Exercise input >>
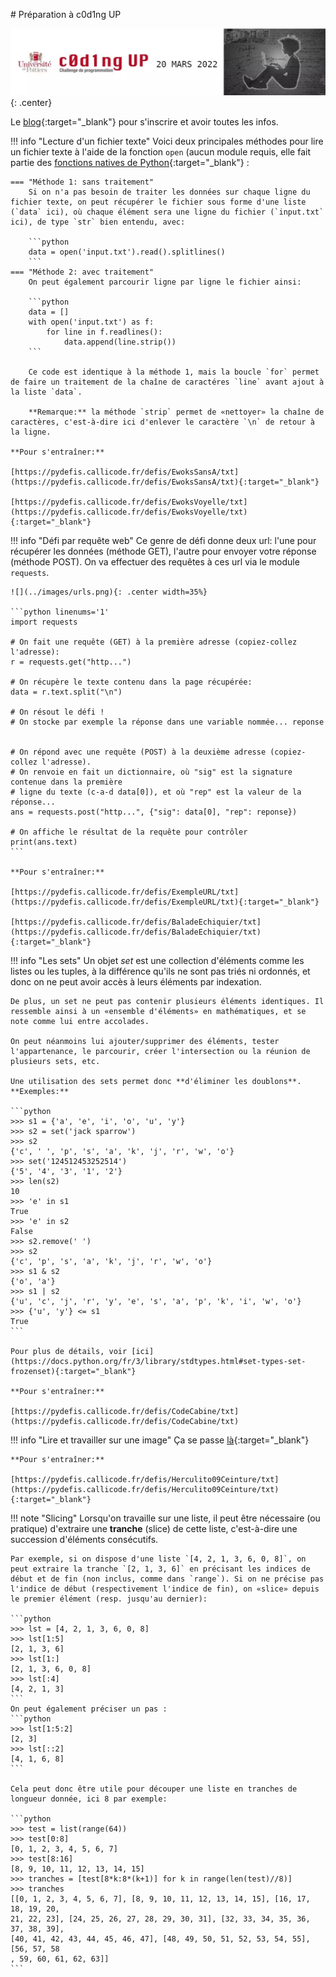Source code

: # Préparation à c0d1ng UP

![](../images/codingup_banner.webp){: .center} 

Le [blog](https://codingup.fr/){:target="_blank"} pour s'inscrire et avoir toutes les infos.

!!! info "Lecture d'un fichier texte"
    Voici deux principales méthodes pour lire un fichier texte à l'aide de la fonction `open` (aucun module requis, elle fait partie des [fonctions natives de Python](https://docs.python.org/fr/3/library/functions.html){:target="_blank"} :

    === "Méthode 1: sans traitement"
        Si on n'a pas besoin de traiter les données sur chaque ligne du fichier texte, on peut récupérer le fichier sous forme d'une liste (`data` ici), où chaque élément sera une ligne du fichier (`input.txt` ici), de type `str` bien entendu, avec:

        ```python 
        data = open('input.txt').read().splitlines()
        ```
    === "Méthode 2: avec traitement"
        On peut également parcourir ligne par ligne le fichier ainsi:

        ```python 
        data = []
        with open('input.txt') as f:
            for line in f.readlines():
                data.append(line.strip())
        ```
        
        Ce code est identique à la méthode 1, mais la boucle `for` permet de faire un traitement de la chaîne de caractéres `line` avant ajout à la liste `data`.

        **Remarque:** la méthode `strip` permet de «nettoyer» la chaîne de caractères, c'est-à-dire ici d'enlever le caractère `\n` de retour à la ligne.
        
    **Pour s'entraîner:**

    [https://pydefis.callicode.fr/defis/EwoksSansA/txt](https://pydefis.callicode.fr/defis/EwoksSansA/txt){:target="_blank"} 

    [https://pydefis.callicode.fr/defis/EwoksVoyelle/txt](https://pydefis.callicode.fr/defis/EwoksVoyelle/txt){:target="_blank"} 


!!! info "Défi par requête web"
    Ce genre de défi donne deux url: l'une pour récupérer les données (méthode GET), l'autre pour envoyer votre réponse (méthode POST). On va effectuer des requêtes à ces url via le module `requests`.

    ![](../images/urls.png){: .center width=35%} 

    ```python linenums='1'
    import requests

    # On fait une requête (GET) à la première adresse (copiez-collez l'adresse):
    r = requests.get("http...")
    
    # On récupère le texte contenu dans la page récupérée:
    data = r.text.split("\n") 

    # On résout le défi !
    # On stocke par exemple la réponse dans une variable nommée... reponse


    # On répond avec une requête (POST) à la deuxième adresse (copiez-collez l'adresse).
    # On renvoie en fait un dictionnaire, où "sig" est la signature contenue dans la première
    # ligne du texte (c-a-d data[0]), et où "rep" est la valeur de la réponse...
    ans = requests.post("http...", {"sig": data[0], "rep": reponse})

    # On affiche le résultat de la requête pour contrôler
    print(ans.text) 
    ```

    **Pour s'entraîner:**

    [https://pydefis.callicode.fr/defis/ExempleURL/txt](https://pydefis.callicode.fr/defis/ExempleURL/txt){:target="_blank"} 

    [https://pydefis.callicode.fr/defis/BaladeEchiquier/txt](https://pydefis.callicode.fr/defis/BaladeEchiquier/txt){:target="_blank"} 

!!! info "Les sets"
    Un objet *set* est une collection d'éléments comme les listes ou les tuples, à la différence qu'ils ne sont pas triés ni ordonnés, et donc on ne peut avoir accès à leurs éléments par indexation.

    De plus, un set ne peut pas contenir plusieurs éléments identiques. Il ressemble ainsi à un «ensemble d'éléments» en mathématiques, et se note comme lui entre accolades.

    On peut néanmoins lui ajouter/supprimer des éléments, tester l'appartenance, le parcourir, créer l'intersection ou la réunion de plusieurs sets, etc.

    Une utilisation des sets permet donc **d'éliminer les doublons**.
    **Exemples:**

    ```python
    >>> s1 = {'a', 'e', 'i', 'o', 'u', 'y'}
    >>> s2 = set('jack sparrow')
    >>> s2
    {'c', ' ', 'p', 's', 'a', 'k', 'j', 'r', 'w', 'o'}
    >>> set('124512453252514')
    {'5', '4', '3', '1', '2'}
    >>> len(s2)
    10
    >>> 'e' in s1
    True
    >>> 'e' in s2
    False
    >>> s2.remove(' ')
    >>> s2
    {'c', 'p', 's', 'a', 'k', 'j', 'r', 'w', 'o'}
    >>> s1 & s2
    {'o', 'a'}
    >>> s1 | s2
    {'u', 'c', 'j', 'r', 'y', 'e', 's', 'a', 'p', 'k', 'i', 'w', 'o'}
    >>> {'u', 'y'} <= s1
    True
    ```
    
    Pour plus de détails, voir [ici](https://docs.python.org/fr/3/library/stdtypes.html#set-types-set-frozenset){:target="_blank"} 

    **Pour s'entraîner:**
    
    [https://pydefis.callicode.fr/defis/CodeCabine/txt](https://pydefis.callicode.fr/defis/CodeCabine/txt)

!!! info "Lire et travailler sur une image"
    Ça se passe [là](https://cgouygou.github.io/1NSI/T09_Projets/Image/Image/){:target="_blank"} 

    **Pour s'entraîner:**

    [https://pydefis.callicode.fr/defis/Herculito09Ceinture/txt](https://pydefis.callicode.fr/defis/Herculito09Ceinture/txt){:target="_blank"} 

!!! note "Slicing"
    Lorsqu'on travaille sur une liste, il peut être nécessaire (ou pratique) d'extraire une **tranche** (slice) de cette liste, c'est-à-dire une succession d'éléments consécutifs.

    Par exemple, si on dispose d'une liste `[4, 2, 1, 3, 6, 0, 8]`, on peut extraire la tranche `[2, 1, 3, 6]` en précisant les indices de début et de fin (non inclus, comme dans `range`). Si on ne précise pas l'indice de début (respectivement l'indice de fin), on «slice» depuis le premier élément (resp. jusqu'au dernier):

    ```python
    >>> lst = [4, 2, 1, 3, 6, 0, 8]
    >>> lst[1:5]
    [2, 1, 3, 6]
    >>> lst[1:]
    [2, 1, 3, 6, 0, 8]
    >>> lst[:4]
    [4, 2, 1, 3]
    ```
    On peut également préciser un pas :
    ```python
    >>> lst[1:5:2]
    [2, 3]
    >>> lst[::2]
    [4, 1, 6, 8]
    ```

    Cela peut donc être utile pour découper une liste en tranches de longueur donnée, ici 8 par exemple:

    ```python
    >>> test = list(range(64))
    >>> test[0:8]
    [0, 1, 2, 3, 4, 5, 6, 7]
    >>> test[8:16]
    [8, 9, 10, 11, 12, 13, 14, 15]
    >>> tranches = [test[8*k:8*(k+1)] for k in range(len(test)//8)]
    >>> tranches
    [[0, 1, 2, 3, 4, 5, 6, 7], [8, 9, 10, 11, 12, 13, 14, 15], [16, 17, 18, 19, 20, 
    21, 22, 23], [24, 25, 26, 27, 28, 29, 30, 31], [32, 33, 34, 35, 36, 37, 38, 39],
    [40, 41, 42, 43, 44, 45, 46, 47], [48, 49, 50, 51, 52, 53, 54, 55], [56, 57, 58
    , 59, 60, 61, 62, 63]]
    ```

Work to complete >> Find and copy each line of the listing above that holds the word "avoir".

Task solution >>
Le [blog](https://codingup.fr/){:target="_blank"} pour s'inscrire et avoir toutes les infos.
    Un objet *set* est une collection d'éléments comme les listes ou les tuples, à la différence qu'ils ne sont pas triés ni ordonnés, et donc on ne peut avoir accès à leurs éléments par indexation.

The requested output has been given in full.